Work item:
Could you show all lines in the entries below that contain the string "available"?

(Records for processing)

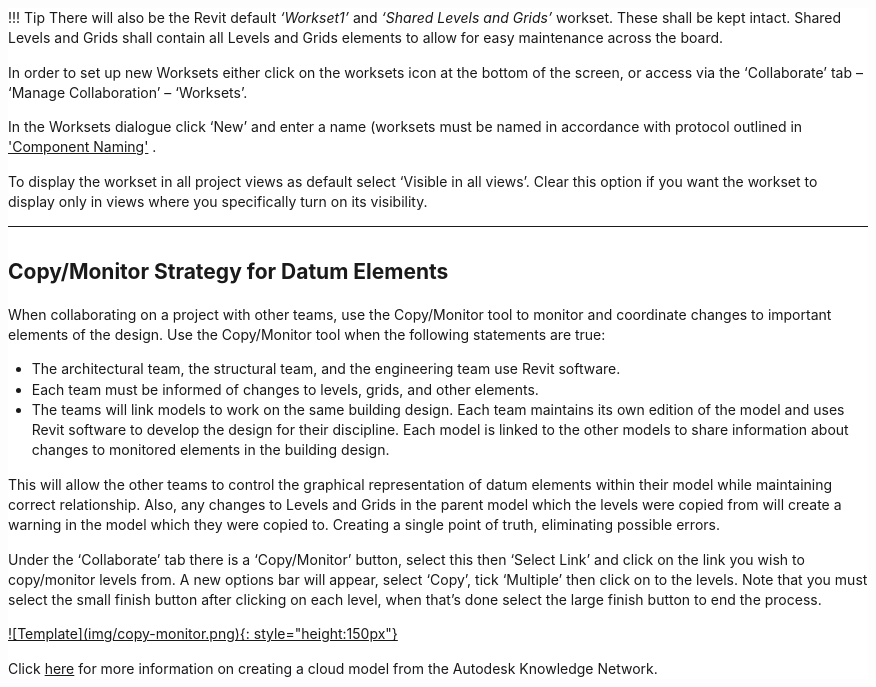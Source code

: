 !!! Tip
    There will also be the Revit default *‘Workset1’* and *‘Shared Levels and Grids’* workset. These shall be kept intact. Shared Levels and Grids shall contain all Levels and Grids elements to allow for easy maintenance across the board. 

In order to set up new Worksets either click on the worksets icon at the bottom of the screen, or access via the ‘Collaborate’ tab – ‘Manage Collaboration’ – ‘Worksets’.

In the Worksets dialogue click ‘New’ and enter a name (worksets must be named in accordance with protocol outlined in ['Component Naming'](component-naming.md#worksets) . 

To display the workset in all project views as default select ‘Visible in all views’. Clear this option if you want the workset to display only in views where you specifically turn on its visibility. 

---

##  Copy/Monitor Strategy for Datum Elements

When collaborating on a project with other teams, use the Copy/Monitor tool to monitor and coordinate changes to important elements of the design. Use the Copy/Monitor tool when the following statements are true: 

- The architectural team, the structural team, and the engineering team use Revit software. 
- Each team must be informed of changes to levels, grids, and other elements. 
- The teams will link models to work on the same building design. Each team maintains its own edition of the model and uses Revit software to develop the design for their discipline. Each model is linked to the other models to share information about changes to monitored elements in the building design. 

This will allow the other teams to control the graphical representation of datum elements within their model while maintaining correct relationship. Also, any changes to Levels and Grids in the parent model which the levels were copied from will create a warning in the model which they were copied to. Creating a single point of truth, eliminating possible errors.  

Under the ‘Collaborate’ tab there is a ‘Copy/Monitor’ button, select this then ‘Select Link’ and click on the link you wish to copy/monitor levels from. A new options bar will appear, select ‘Copy’, tick ‘Multiple’ then click on to the levels. Note that you must select the small finish button after clicking on each level, when that’s done select the large finish button to end the process. 

<a href="/img/copy-monitor.png">
    ![Template](img/copy-monitor.png){: style="height:150px"}
</a>

Click <a href="https://knowledge.autodesk.com/support/revit-products/learn-explore/caas/CloudHelp/cloudhelp/2020/ENU/Revit-Collaborate/files/GUID-BC9433C7-DC3A-4F73-A905-2CF6DB7DC09E-htm.html" target="_blank">here</a>
for more information on creating a cloud model from the Autodesk Knowledge Network.
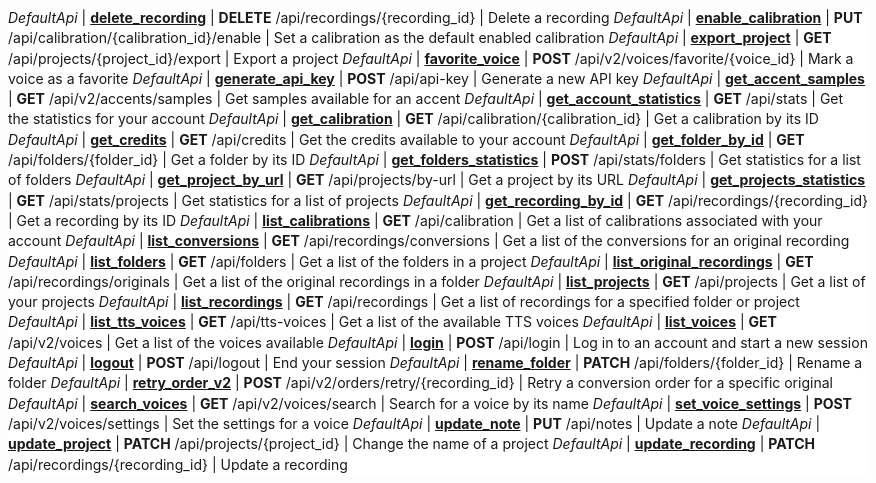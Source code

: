 *DefaultApi* | [**delete_recording**](docs/DefaultApi.md#delete_recording) | **DELETE** /api/recordings/{recording_id} | Delete a recording
*DefaultApi* | [**enable_calibration**](docs/DefaultApi.md#enable_calibration) | **PUT** /api/calibration/{calibration_id}/enable | Set a calibration as the default enabled calibration
*DefaultApi* | [**export_project**](docs/DefaultApi.md#export_project) | **GET** /api/projects/{project_id}/export | Export a project
*DefaultApi* | [**favorite_voice**](docs/DefaultApi.md#favorite_voice) | **POST** /api/v2/voices/favorite/{voice_id} | Mark a voice as a favorite
*DefaultApi* | [**generate_api_key**](docs/DefaultApi.md#generate_api_key) | **POST** /api/api-key | Generate a new API key
*DefaultApi* | [**get_accent_samples**](docs/DefaultApi.md#get_accent_samples) | **GET** /api/v2/accents/samples | Get samples available for an accent
*DefaultApi* | [**get_account_statistics**](docs/DefaultApi.md#get_account_statistics) | **GET** /api/stats | Get the statistics for your account
*DefaultApi* | [**get_calibration**](docs/DefaultApi.md#get_calibration) | **GET** /api/calibration/{calibration_id} | Get a calibration by its ID
*DefaultApi* | [**get_credits**](docs/DefaultApi.md#get_credits) | **GET** /api/credits | Get the credits available to your account
*DefaultApi* | [**get_folder_by_id**](docs/DefaultApi.md#get_folder_by_id) | **GET** /api/folders/{folder_id} | Get a folder by its ID
*DefaultApi* | [**get_folders_statistics**](docs/DefaultApi.md#get_folders_statistics) | **POST** /api/stats/folders | Get statistics for a list of folders
*DefaultApi* | [**get_project_by_url**](docs/DefaultApi.md#get_project_by_url) | **GET** /api/projects/by-url | Get a project by its URL
*DefaultApi* | [**get_projects_statistics**](docs/DefaultApi.md#get_projects_statistics) | **GET** /api/stats/projects | Get statistics for a list of projects
*DefaultApi* | [**get_recording_by_id**](docs/DefaultApi.md#get_recording_by_id) | **GET** /api/recordings/{recording_id} | Get a recording by its ID
*DefaultApi* | [**list_calibrations**](docs/DefaultApi.md#list_calibrations) | **GET** /api/calibration | Get a list of calibrations associated with your account
*DefaultApi* | [**list_conversions**](docs/DefaultApi.md#list_conversions) | **GET** /api/recordings/conversions | Get a list of the conversions for an original recording
*DefaultApi* | [**list_folders**](docs/DefaultApi.md#list_folders) | **GET** /api/folders | Get a list of the folders in a project
*DefaultApi* | [**list_original_recordings**](docs/DefaultApi.md#list_original_recordings) | **GET** /api/recordings/originals | Get a list of the original recordings in a folder
*DefaultApi* | [**list_projects**](docs/DefaultApi.md#list_projects) | **GET** /api/projects | Get a list of your projects
*DefaultApi* | [**list_recordings**](docs/DefaultApi.md#list_recordings) | **GET** /api/recordings | Get a list of recordings for a specified folder or project
*DefaultApi* | [**list_tts_voices**](docs/DefaultApi.md#list_tts_voices) | **GET** /api/tts-voices | Get a list of the available TTS voices
*DefaultApi* | [**list_voices**](docs/DefaultApi.md#list_voices) | **GET** /api/v2/voices | Get a list of the voices available
*DefaultApi* | [**login**](docs/DefaultApi.md#login) | **POST** /api/login | Log in to an account and start a new session
*DefaultApi* | [**logout**](docs/DefaultApi.md#logout) | **POST** /api/logout | End your session
*DefaultApi* | [**rename_folder**](docs/DefaultApi.md#rename_folder) | **PATCH** /api/folders/{folder_id} | Rename a folder
*DefaultApi* | [**retry_order_v2**](docs/DefaultApi.md#retry_order_v2) | **POST** /api/v2/orders/retry/{recording_id} | Retry a conversion order for a specific original
*DefaultApi* | [**search_voices**](docs/DefaultApi.md#search_voices) | **GET** /api/v2/voices/search | Search for a voice by its name
*DefaultApi* | [**set_voice_settings**](docs/DefaultApi.md#set_voice_settings) | **POST** /api/v2/voices/settings | Set the settings for a voice
*DefaultApi* | [**update_note**](docs/DefaultApi.md#update_note) | **PUT** /api/notes | Update a note
*DefaultApi* | [**update_project**](docs/DefaultApi.md#update_project) | **PATCH** /api/projects/{project_id} | Change the name of a project
*DefaultApi* | [**update_recording**](docs/DefaultApi.md#update_recording) | **PATCH** /api/recordings/{recording_id} | Update a recording
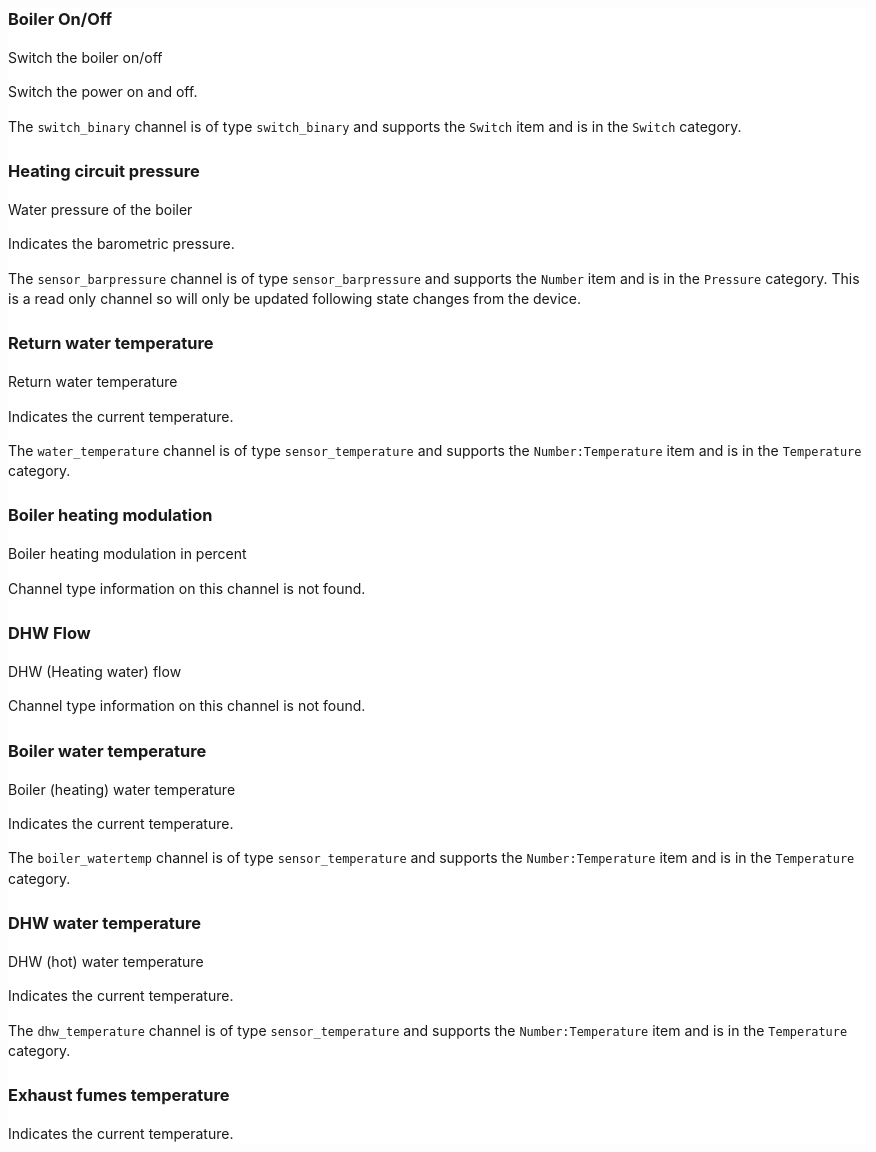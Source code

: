 ### Boiler On/Off
Switch the boiler on/off

Switch the power on and off.

The ```switch_binary``` channel is of type ```switch_binary``` and supports the ```Switch``` item and is in the ```Switch``` category.

### Heating circuit pressure
Water pressure of the boiler

Indicates the barometric pressure.

The ```sensor_barpressure``` channel is of type ```sensor_barpressure``` and supports the ```Number``` item and is in the ```Pressure``` category. This is a read only channel so will only be updated following state changes from the device.

### Return water temperature
Return water temperature

Indicates the current temperature.

The ```water_temperature``` channel is of type ```sensor_temperature``` and supports the ```Number:Temperature``` item and is in the ```Temperature``` category.

### Boiler heating modulation
Boiler heating modulation in percent

Channel type information on this channel is not found.

### DHW Flow
DHW (Heating water) flow

Channel type information on this channel is not found.

### Boiler water temperature
Boiler (heating) water temperature

Indicates the current temperature.

The ```boiler_watertemp``` channel is of type ```sensor_temperature``` and supports the ```Number:Temperature``` item and is in the ```Temperature``` category.

### DHW water temperature
DHW (hot) water temperature

Indicates the current temperature.

The ```dhw_temperature``` channel is of type ```sensor_temperature``` and supports the ```Number:Temperature``` item and is in the ```Temperature``` category.

### Exhaust fumes temperature
Indicates the current temperature.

(End Records for processing)

Task response:
*DefaultApi* | [**get_accent_samples**](docs/DefaultApi.md#get_accent_samples) | **GET** /api/v2/accents/samples | Get samples available for an accent
*DefaultApi* | [**get_credits**](docs/DefaultApi.md#get_credits) | **GET** /api/credits | Get the credits available to your account
*DefaultApi* | [**list_tts_voices**](docs/DefaultApi.md#list_tts_voices) | **GET** /api/tts-voices | Get a list of the available TTS voices
*DefaultApi* | [**list_voices**](docs/DefaultApi.md#list_voices) | **GET** /api/v2/voices | Get a list of the voices available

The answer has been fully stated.